I am expecting a shipment of review copies of Intimations of Austen
my collection of Austen-inspired short stories (aka What-Ifs), and I thought it might be fun to do a giveaway...or two.
This is especially designed for you Everything Austen challengettes who want a quick read and are getting a little bored (dare I say it) with P&P and want to venture into Mansfield Park, Northanger Abbey, and Persuasion. Somehow I never wrote a short story around S&S or Emma--in the case of the latter, it might be because Queen Emma always insists on having full-length novels rather than short stories if she is to serve as inspiration. DISCLAIMER: I don't mean to imply that P&P doesn't get its due in Intimations...four of the nine stories are P&P-inspired, but that's less than 50%, for crying out loud!
If you would like to be entered in a drawing for one of two copies that I will draw for on Sunday, September 13:
1) Leave me a comment on this posting for one entry
2) Become a follower for two entries
3) Tweet about this giveaway for three entries
***Be sure to provide me with your email address so that I can let you know if/when you've won.

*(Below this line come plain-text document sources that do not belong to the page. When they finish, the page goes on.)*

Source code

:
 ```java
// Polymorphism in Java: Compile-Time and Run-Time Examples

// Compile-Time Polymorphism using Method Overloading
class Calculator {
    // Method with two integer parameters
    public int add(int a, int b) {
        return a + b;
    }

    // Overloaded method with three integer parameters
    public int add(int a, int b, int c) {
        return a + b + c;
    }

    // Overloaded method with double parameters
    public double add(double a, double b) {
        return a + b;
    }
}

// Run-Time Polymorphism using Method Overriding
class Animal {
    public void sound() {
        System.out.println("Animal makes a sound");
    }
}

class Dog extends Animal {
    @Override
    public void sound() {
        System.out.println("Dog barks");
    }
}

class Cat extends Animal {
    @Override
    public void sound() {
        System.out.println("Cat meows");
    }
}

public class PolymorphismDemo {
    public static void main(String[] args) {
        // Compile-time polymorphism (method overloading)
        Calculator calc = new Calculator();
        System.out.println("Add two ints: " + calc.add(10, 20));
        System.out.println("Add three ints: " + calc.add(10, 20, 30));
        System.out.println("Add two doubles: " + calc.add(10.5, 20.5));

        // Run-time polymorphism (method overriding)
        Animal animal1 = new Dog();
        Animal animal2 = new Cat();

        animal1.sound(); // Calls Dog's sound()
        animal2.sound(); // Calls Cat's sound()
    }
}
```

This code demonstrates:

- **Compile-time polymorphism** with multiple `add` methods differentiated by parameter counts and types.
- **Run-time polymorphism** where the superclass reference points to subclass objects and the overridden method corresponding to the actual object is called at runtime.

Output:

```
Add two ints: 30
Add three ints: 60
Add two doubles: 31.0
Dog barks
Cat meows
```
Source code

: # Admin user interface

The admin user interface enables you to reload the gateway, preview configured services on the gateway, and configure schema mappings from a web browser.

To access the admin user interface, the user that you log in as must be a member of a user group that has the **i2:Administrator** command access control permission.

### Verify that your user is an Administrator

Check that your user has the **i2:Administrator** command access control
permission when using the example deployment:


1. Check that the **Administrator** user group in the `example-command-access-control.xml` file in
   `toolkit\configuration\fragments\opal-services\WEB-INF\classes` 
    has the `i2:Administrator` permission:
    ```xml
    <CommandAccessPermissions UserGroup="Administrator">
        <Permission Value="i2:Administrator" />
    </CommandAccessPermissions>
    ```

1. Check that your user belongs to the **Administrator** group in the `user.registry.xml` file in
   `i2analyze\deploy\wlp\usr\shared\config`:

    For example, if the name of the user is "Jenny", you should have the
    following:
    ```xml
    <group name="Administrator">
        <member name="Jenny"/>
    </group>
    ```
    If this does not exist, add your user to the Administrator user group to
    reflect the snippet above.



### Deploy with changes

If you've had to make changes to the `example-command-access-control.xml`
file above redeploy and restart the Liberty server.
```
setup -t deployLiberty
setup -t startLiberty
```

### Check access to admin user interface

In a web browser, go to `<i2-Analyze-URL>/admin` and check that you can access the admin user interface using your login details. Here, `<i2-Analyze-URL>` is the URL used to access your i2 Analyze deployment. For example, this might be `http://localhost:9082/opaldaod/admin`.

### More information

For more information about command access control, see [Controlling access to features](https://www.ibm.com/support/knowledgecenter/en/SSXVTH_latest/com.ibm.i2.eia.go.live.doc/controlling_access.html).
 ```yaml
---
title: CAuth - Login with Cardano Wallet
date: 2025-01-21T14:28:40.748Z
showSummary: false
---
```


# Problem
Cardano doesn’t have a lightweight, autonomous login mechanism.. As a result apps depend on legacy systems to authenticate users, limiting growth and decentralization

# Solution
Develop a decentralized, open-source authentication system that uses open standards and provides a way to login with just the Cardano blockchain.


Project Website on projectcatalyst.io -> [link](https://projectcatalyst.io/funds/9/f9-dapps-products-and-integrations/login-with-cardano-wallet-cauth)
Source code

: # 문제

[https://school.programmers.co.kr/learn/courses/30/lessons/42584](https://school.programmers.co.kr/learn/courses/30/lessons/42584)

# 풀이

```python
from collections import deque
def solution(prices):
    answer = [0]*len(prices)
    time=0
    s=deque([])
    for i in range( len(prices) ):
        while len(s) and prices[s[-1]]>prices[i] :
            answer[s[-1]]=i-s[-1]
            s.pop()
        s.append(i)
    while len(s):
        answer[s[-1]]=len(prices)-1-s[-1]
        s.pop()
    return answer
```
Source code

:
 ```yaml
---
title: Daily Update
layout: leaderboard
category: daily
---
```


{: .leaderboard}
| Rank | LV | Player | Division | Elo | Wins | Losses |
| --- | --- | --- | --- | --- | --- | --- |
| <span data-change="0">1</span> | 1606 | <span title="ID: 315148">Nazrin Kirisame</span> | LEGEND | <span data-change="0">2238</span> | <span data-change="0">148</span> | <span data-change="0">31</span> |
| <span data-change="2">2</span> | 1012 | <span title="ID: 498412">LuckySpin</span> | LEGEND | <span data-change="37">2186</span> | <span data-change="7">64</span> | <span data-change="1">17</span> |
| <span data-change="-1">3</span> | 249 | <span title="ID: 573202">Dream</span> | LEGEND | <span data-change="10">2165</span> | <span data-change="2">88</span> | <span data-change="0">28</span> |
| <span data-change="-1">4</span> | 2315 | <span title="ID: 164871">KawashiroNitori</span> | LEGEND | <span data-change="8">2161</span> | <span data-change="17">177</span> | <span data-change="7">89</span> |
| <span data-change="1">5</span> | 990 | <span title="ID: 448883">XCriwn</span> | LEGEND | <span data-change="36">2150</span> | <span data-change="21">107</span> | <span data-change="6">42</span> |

And since you're here, tell me which of the BBC list you've read (I have a few polls going and will be adding a few more until all 100 books are covered), and browse around the site. I did lots of posting on Gaskell last year, am currently deep in Shakespeare territory, love to post on Austen, and so forth.
Now for the query part...Jezebel recently read my post on Two Guys Read Jane Austen and commented on the dearth of male readers of Austen. I responded that I don't think men read the works of female authors near as much as women read the works of male authors. Granted, there is a heck of a lot more out there written by men than women, as Anne Eliot so aptly pointed out. But even now, when there are loads of women authors, do men read women?
Is Austen really the most often read female author amongst men?